Lauren, do you believe in me? Don’t you know how much I love you?
As much I wanted to believe, I struggled with trusting that he had a bigger better plan for my life. One Sunday morning at Brooklyn Tabernacle Church, I sat there feeling defeated. Like a deflated balloon, I sat empty desperately needing to be filled – with hope.
The pastor preached on God’s promises that he makes to his children. God uses these promises to give us specific prayer direction, asking him to make our path clear. He gives us promises to have hope for our futures.
That Sunday, God made me a promise through this Word. In Isaiah 43:18-19 it says:
“Do not remember the past events, pay no attention to things of old. Look, I am about to do something new, even now it’s coming. Do you not see it? Indeed I will make a way in the wilderness, rivers in the desert.”

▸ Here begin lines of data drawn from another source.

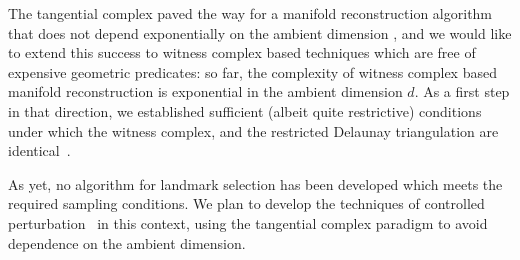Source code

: %
The tangential complex paved the way for a manifold reconstruction
algorithm that does not depend exponentially on the ambient dimension
\cite{geometrica-7142i}, 
and we would like to extend this success to witness complex based
techniques which are free of expensive geometric predicates:
%
so far, the complexity of witness complex
based manifold reconstruction is exponential in the ambient dimension
$d$.
As a first step in that direction, we established sufficient (albeit
quite restrictive) conditions under which the witness complex, and the
restricted Delaunay triangulation are
identical~\cite{boissonnat2011cgl}.
%

As yet, no algorithm for landmark selection has been developed which
meets the required sampling conditions.  We plan to develop the
techniques of controlled perturbation~\cite{funke2005cp} in this
context, using the tangential complex paradigm to avoid dependence on
the ambient dimension.



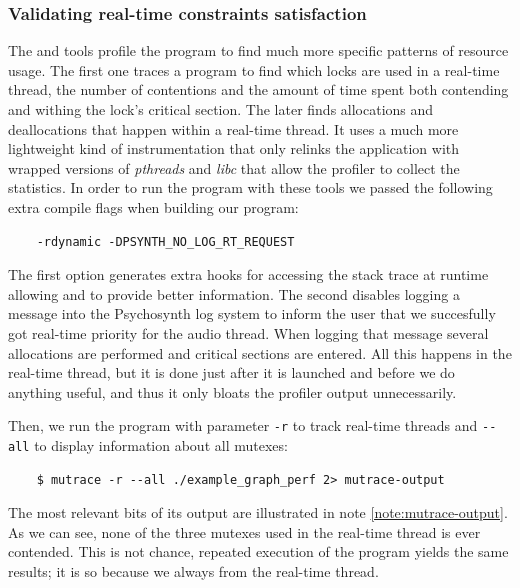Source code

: \subsubsection{Validating real-time constraints satisfaction}

The  and 
tools profile the program to find much more specific patterns of
resource usage. The first one traces a program to find which locks are
used in a real-time thread, the number of contentions and the amount
of time spent both contending and withing the lock's critical
section. The later finds allocations and deallocations that happen
within a real-time thread. It uses a much more lightweight kind of
instrumentation that only relinks the application with wrapped
versions of \emph{pthreads} and \emph{libc} that allow the profiler to
collect the statistics. In order to run the program with these tools
we passed the following extra compile flags when building our program:
\begin{verbatim}
    -rdynamic -DPSYNTH_NO_LOG_RT_REQUEST
\end{verbatim}

The first option generates extra hooks for accessing the stack trace
at runtime allowing  and  to provide
better information. The second disables logging a message into the
Psychosynth log system to inform the user that we succesfully got
real-time priority for the audio thread. When logging that message
several allocations are performed and critical sections are
entered. All this happens in the real-time thread, but it is done just
after it is launched and before we do anything useful, and thus it
only bloats the profiler output unnecessarily. 

Then, we run the program with parameter \verb|-r| to track real-time
threads and \verb|--all| to display information about all mutexes:
\begin{verbatim}
    $ mutrace -r --all ./example_graph_perf 2> mutrace-output
\end{verbatim}

The most relevant bits of its output are illustrated
in note \ref{note:mutrace-output}. As we can see, none of the three
mutexes used in the real-time thread is ever contended. This is not
chance, repeated execution of the program yields the same results; it
is so because we always  from the real-time thread.

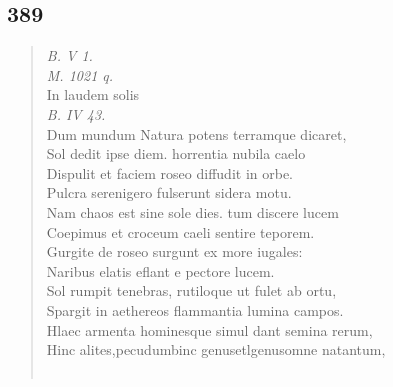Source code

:\documentclass[11pt, a4paper]{report}
\begin{document}
            \subsection*{}
      \begin{verse}
      \end{verse}
  
            \subsection*{389}
      \begin{verse}
      \textit{B. V 1.} \\ \textit{M. 1021 q.} \\ In laudem solis \\ \textit{B. IV 43.} \\ Dum mundum Natura potens terramque dicaret, \\ Sol dedit ipse diem. horrentia nubila caelo \\ Dispulit et faciem roseo diffudit in orbe. \\ Pulcra serenigero fulserunt sidera motu. \\ Nam chaos est sine sole dies. tum discere lucem \\ Coepimus et croceum caeli sentire teporem. \\ Gurgite  \lbrack de \rbrack  roseo surgunt ex more iugales: \\ Naribus elatis eflant e pectore lucem. \\ Sol rumpit tenebras, rutiloque ut fulet ab ortu, \\ Spargit in aethereos flammantia lumina campos. \\ Hlaec armenta hominesque simul dant semina rerum, \\ Hinc alites,pecudumbinc \lbrack genusetlgenusomne natantum, \\ 
        ﻿\pagebreak 

\end{verse}
\end{document}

Wow! Really, God? Something new? Where?
Of course I had a very shallow vision, thinking that this something new was a new job. I had no idea what God had planned or WHERE he would take me.
In February of 2009, still unemployed, I felt like Jonah; I was starting to get real uncomfortable in the belly of whale waiting – HOPING – projectile vomited somewhere. ANYWHERE that would give me the slightest insight as to what I was supposed to be doing with my life.
Then the opportunity came to go to Ethiopia with Compassion International. Two weeks changed the way I see my life. My little world of one came crashing down. My never-ending ocean of wants and needs instantly became a leaking kiddie pool. My selfishness was all of a sudden thrown back in my face. I was confronted with who I was then and who God wanted me to become. In the midst of extreme poverty, I was the one who was poor. In Ethiopia, I met people who had absolutely nothing according to the world’s standards BUT were rich in heavenly treasures. I couldn’t take my eyes off them. They were vibrant. I saw Christ.
The veil was lifted from my eyes. Nothing was going to ever be the same.
I went back to New York, within one week I received a job offer and started back into the industry. But it looked very different. It wasn’t satisfying anymore. It all seemed gray in comparison to the vibrancy of Africa. Over the next year and a half, it only got darker. God was allowing me to see the difference between the world’s work and his. I couldn’t justify working only for the bottom dollar, being expected to exploit others to meet a deadline. This once beautiful idol of mine was now rotting right in front of me.
It was time to leave.
But where? Where are you taking me, Lord?
In the newness of January 2010, God made me another promise. He was taking me out of New York, out of the United States – back to Africa. That summer I quit my job; I was moving to Cape Town, South Africa. God spoke confirmation through Psalm 18:49:
“Therefore I will praise you among the nations, O Lord, and I will sing to your name.”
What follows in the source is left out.